%%
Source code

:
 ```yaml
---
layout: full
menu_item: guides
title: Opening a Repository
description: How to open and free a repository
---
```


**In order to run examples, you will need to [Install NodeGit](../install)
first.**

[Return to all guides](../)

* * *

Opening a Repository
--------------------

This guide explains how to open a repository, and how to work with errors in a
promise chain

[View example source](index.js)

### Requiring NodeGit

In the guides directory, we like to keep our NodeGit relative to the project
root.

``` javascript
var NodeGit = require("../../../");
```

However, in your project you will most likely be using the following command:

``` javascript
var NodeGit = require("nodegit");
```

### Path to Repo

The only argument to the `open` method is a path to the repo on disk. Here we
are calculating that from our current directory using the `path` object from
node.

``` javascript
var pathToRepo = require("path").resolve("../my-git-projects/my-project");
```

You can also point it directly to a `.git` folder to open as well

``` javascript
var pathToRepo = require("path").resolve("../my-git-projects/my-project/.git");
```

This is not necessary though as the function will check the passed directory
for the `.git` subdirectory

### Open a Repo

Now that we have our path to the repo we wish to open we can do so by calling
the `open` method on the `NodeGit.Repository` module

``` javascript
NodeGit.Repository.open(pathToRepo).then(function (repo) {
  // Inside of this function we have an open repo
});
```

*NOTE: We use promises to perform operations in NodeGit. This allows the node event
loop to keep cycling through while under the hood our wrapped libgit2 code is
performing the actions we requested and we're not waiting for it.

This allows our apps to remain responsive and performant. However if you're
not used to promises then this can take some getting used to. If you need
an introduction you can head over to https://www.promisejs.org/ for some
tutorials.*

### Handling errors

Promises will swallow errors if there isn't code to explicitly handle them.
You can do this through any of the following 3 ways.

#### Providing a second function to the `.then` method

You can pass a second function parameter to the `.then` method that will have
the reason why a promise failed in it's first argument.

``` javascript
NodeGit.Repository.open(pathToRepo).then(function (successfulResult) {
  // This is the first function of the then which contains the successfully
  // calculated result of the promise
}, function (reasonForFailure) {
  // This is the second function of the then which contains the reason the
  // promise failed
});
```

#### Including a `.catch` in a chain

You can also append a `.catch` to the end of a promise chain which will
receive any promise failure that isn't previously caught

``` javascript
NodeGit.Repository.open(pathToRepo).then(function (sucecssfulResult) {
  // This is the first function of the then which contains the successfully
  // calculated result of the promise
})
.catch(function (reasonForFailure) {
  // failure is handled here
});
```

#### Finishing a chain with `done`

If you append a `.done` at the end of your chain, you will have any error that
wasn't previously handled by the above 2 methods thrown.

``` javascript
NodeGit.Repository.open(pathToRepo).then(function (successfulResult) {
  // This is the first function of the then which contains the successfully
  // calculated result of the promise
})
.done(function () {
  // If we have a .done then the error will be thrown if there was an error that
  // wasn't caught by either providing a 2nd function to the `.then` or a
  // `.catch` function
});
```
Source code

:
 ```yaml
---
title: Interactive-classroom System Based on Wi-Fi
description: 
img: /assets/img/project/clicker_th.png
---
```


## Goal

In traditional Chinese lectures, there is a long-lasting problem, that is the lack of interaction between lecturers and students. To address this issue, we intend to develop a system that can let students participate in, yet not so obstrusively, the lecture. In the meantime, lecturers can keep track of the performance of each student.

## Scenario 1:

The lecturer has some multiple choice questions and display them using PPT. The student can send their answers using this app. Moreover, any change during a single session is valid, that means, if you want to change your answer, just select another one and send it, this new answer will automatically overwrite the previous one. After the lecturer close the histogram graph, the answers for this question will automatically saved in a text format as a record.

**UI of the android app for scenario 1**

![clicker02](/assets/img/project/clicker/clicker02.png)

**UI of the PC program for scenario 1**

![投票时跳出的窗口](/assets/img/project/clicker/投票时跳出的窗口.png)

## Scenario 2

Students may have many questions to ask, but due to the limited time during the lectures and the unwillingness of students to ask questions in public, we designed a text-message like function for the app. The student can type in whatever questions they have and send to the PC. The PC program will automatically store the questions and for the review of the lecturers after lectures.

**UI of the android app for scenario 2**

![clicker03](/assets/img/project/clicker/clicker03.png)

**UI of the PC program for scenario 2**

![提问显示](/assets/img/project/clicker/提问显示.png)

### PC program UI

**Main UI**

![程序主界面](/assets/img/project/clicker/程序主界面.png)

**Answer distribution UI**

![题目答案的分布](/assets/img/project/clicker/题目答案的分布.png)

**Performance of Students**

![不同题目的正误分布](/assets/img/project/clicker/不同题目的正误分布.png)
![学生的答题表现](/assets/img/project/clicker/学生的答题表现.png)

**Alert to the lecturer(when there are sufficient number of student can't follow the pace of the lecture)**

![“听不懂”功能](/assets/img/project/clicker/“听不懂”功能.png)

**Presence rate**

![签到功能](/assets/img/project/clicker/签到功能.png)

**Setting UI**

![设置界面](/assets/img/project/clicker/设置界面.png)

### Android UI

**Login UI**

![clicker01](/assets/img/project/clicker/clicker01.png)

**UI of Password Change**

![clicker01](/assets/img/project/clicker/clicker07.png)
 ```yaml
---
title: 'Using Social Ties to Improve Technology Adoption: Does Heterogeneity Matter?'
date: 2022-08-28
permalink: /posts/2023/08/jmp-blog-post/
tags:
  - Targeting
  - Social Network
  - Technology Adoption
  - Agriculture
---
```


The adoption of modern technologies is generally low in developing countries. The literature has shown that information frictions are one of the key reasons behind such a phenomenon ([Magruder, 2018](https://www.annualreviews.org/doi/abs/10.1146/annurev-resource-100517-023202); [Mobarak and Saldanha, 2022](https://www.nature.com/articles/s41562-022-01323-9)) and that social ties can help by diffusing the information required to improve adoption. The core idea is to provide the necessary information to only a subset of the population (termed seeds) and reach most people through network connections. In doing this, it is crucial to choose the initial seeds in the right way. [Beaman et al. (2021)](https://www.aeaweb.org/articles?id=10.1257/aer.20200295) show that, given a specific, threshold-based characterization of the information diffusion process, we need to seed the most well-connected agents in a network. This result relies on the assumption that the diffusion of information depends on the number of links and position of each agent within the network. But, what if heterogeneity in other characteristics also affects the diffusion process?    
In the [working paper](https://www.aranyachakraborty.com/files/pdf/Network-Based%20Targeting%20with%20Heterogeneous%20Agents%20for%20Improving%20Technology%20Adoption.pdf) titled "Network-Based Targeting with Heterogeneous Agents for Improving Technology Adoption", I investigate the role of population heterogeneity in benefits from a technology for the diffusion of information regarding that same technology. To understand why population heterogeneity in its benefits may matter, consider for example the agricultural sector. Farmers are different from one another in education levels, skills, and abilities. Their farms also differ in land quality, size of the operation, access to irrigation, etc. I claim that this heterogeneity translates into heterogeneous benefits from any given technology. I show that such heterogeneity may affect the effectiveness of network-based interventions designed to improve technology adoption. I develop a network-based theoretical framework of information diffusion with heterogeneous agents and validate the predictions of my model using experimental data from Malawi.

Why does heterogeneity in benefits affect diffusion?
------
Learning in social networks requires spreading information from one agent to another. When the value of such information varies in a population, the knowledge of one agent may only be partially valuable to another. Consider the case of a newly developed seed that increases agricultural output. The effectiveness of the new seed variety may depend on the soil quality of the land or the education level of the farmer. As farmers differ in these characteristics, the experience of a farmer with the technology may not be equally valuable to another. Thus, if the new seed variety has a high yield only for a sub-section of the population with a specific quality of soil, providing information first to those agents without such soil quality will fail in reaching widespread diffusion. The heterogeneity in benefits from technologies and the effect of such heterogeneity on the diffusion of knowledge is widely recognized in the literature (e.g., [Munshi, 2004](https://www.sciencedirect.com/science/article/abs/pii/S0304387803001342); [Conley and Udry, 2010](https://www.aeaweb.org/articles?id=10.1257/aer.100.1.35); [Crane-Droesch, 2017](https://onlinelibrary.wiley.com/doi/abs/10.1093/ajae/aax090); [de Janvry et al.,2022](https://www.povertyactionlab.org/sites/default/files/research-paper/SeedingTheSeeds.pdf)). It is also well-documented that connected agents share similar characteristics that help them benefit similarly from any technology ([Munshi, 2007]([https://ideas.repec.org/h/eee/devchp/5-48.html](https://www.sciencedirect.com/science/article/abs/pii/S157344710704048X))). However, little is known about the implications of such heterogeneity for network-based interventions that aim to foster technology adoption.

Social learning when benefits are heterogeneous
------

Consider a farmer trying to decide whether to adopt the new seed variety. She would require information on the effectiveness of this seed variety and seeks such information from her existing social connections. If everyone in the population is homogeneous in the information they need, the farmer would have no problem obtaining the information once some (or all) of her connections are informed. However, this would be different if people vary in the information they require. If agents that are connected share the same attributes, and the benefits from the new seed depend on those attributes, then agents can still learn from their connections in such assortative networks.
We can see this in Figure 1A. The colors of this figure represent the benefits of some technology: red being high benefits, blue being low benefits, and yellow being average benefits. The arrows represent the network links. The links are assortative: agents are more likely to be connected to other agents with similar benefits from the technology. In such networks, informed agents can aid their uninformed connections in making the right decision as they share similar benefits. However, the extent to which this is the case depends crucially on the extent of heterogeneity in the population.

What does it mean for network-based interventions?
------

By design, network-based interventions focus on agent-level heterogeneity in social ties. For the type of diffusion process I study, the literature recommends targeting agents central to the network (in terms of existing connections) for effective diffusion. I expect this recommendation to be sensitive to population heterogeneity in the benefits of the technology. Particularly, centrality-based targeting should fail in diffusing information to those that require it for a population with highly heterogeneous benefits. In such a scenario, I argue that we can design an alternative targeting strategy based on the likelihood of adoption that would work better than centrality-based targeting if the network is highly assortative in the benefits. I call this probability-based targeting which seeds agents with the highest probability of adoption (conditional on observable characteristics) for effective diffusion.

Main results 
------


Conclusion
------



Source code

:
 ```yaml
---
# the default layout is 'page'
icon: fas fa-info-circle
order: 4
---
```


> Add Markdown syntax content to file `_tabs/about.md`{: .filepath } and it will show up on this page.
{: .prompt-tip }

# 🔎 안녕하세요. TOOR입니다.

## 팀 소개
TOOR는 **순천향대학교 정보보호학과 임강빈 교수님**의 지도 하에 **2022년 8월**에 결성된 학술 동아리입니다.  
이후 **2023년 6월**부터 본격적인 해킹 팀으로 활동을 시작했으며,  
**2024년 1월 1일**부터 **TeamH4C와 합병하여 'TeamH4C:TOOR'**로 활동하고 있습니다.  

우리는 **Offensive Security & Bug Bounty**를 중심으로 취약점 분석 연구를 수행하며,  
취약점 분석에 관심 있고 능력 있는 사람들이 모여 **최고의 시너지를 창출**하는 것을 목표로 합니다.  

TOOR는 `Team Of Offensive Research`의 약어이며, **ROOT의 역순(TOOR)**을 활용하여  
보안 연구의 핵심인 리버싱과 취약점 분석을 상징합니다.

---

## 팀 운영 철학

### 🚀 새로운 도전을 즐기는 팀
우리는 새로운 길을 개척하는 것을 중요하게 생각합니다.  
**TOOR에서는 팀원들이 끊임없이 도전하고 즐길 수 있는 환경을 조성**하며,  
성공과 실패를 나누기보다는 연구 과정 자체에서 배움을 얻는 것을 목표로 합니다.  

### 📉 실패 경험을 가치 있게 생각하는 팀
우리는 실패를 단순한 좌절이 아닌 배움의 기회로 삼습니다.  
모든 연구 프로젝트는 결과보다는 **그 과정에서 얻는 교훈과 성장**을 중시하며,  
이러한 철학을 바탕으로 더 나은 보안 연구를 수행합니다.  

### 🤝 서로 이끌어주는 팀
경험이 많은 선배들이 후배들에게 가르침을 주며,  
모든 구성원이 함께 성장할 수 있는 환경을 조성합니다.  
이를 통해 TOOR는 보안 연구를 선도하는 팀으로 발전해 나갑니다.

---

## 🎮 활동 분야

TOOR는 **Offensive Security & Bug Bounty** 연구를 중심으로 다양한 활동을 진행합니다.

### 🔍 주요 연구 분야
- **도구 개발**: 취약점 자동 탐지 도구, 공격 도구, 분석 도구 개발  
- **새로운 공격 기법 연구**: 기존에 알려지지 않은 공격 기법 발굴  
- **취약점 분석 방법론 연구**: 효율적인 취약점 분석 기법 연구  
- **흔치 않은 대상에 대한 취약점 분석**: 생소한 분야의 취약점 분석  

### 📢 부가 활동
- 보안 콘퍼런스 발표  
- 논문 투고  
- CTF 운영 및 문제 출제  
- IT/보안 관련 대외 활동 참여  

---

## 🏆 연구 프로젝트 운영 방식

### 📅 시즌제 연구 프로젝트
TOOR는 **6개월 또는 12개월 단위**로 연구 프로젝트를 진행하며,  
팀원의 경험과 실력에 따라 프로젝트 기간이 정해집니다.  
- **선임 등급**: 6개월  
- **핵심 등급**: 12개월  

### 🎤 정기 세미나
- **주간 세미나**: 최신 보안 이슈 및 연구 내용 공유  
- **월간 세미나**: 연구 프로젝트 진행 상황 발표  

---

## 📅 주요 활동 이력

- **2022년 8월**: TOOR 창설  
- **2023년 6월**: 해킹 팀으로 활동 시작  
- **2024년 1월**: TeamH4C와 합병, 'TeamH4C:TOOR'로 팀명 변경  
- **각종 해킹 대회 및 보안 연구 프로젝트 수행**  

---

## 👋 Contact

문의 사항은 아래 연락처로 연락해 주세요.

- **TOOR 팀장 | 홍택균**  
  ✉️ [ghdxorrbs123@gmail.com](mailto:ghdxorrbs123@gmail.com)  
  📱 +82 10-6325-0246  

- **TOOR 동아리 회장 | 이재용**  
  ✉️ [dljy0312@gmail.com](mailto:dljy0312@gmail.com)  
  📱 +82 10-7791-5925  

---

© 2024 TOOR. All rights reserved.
%%
Which lines in the listing above include the string "second"? Copy each of them.

#### Providing a second function to the `.then` method
You can pass a second function parameter to the `.then` method that will have
  // This is the second function of the then which contains the reason the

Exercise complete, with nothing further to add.